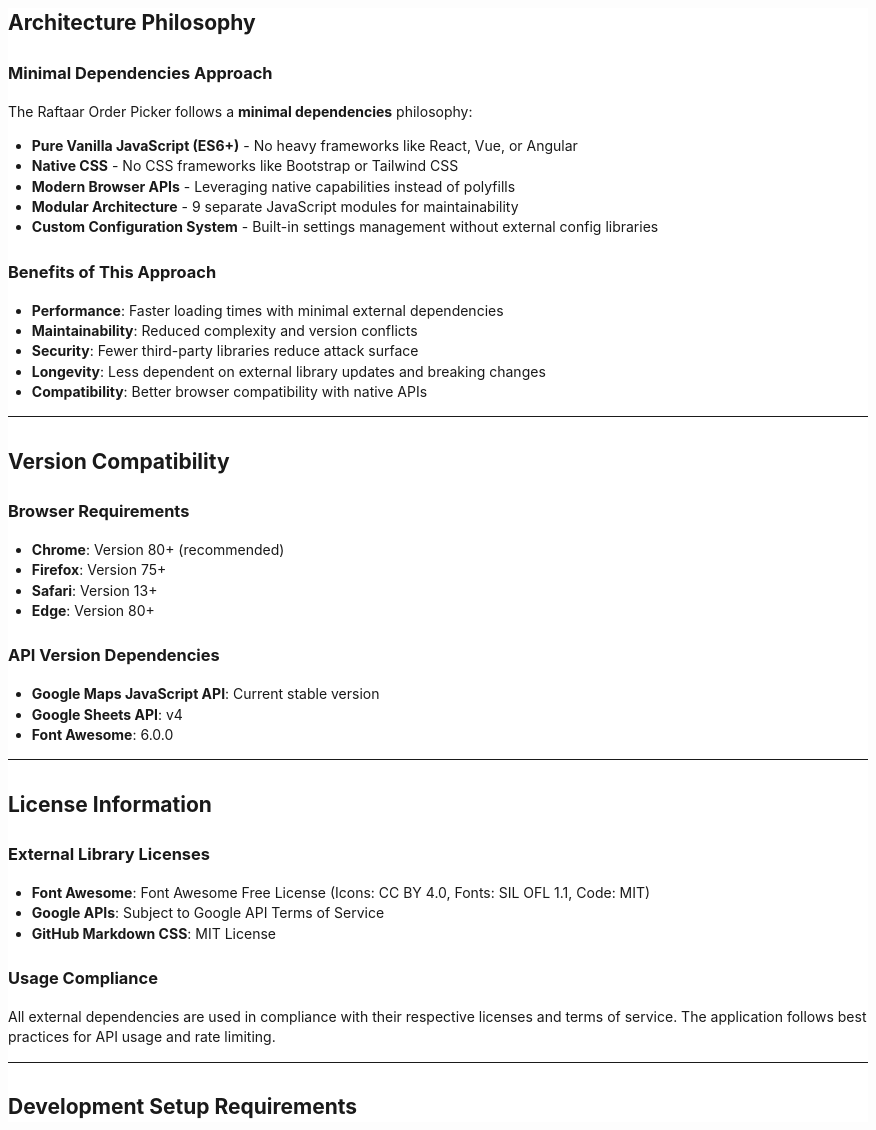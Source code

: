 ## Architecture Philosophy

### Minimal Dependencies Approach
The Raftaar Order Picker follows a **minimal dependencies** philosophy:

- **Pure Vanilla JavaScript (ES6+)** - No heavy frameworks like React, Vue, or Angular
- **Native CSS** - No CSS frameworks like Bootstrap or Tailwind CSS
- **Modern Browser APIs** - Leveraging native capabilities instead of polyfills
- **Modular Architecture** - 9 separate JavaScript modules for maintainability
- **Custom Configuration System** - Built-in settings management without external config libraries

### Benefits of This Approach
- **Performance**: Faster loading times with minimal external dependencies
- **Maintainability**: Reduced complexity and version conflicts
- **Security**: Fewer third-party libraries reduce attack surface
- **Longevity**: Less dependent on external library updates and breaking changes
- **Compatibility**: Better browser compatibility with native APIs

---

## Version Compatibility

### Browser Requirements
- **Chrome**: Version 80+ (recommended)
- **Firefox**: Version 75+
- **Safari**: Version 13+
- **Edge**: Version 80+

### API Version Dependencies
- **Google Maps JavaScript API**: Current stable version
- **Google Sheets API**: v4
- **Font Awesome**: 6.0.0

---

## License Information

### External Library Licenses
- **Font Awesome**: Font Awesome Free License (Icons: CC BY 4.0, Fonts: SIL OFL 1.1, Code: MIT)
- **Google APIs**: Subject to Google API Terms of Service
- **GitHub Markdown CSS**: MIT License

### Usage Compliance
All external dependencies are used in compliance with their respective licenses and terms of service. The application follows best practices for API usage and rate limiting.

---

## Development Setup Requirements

■ Activity ■
Please set the records down again exactly as written. The pictures should not be included.

■ Answer ■
Source code

: ## Architecture Philosophy

### Minimal Dependencies Approach
The Raftaar Order Picker follows a **minimal dependencies** philosophy:

- **Pure Vanilla JavaScript (ES6+)** - No heavy frameworks like React, Vue, or Angular
- **Native CSS** - No CSS frameworks like Bootstrap or Tailwind CSS
- **Modern Browser APIs** - Leveraging native capabilities instead of polyfills
- **Modular Architecture** - 9 separate JavaScript modules for maintainability
- **Custom Configuration System** - Built-in settings management without external config libraries

### Benefits of This Approach
- **Performance**: Faster loading times with minimal external dependencies
- **Maintainability**: Reduced complexity and version conflicts
- **Security**: Fewer third-party libraries reduce attack surface
- **Longevity**: Less dependent on external library updates and breaking changes
- **Compatibility**: Better browser compatibility with native APIs

---

## Version Compatibility

### Browser Requirements
- **Chrome**: Version 80+ (recommended)
- **Firefox**: Version 75+
- **Safari**: Version 13+
- **Edge**: Version 80+

### API Version Dependencies
- **Google Maps JavaScript API**: Current stable version
- **Google Sheets API**: v4
- **Font Awesome**: 6.0.0

---

## License Information

### External Library Licenses
- **Font Awesome**: Font Awesome Free License (Icons: CC BY 4.0, Fonts: SIL OFL 1.1, Code: MIT)
- **Google APIs**: Subject to Google API Terms of Service
- **GitHub Markdown CSS**: MIT License

### Usage Compliance
All external dependencies are used in compliance with their respective licenses and terms of service. The application follows best practices for API usage and rate limiting.

---

## Development Setup Requirements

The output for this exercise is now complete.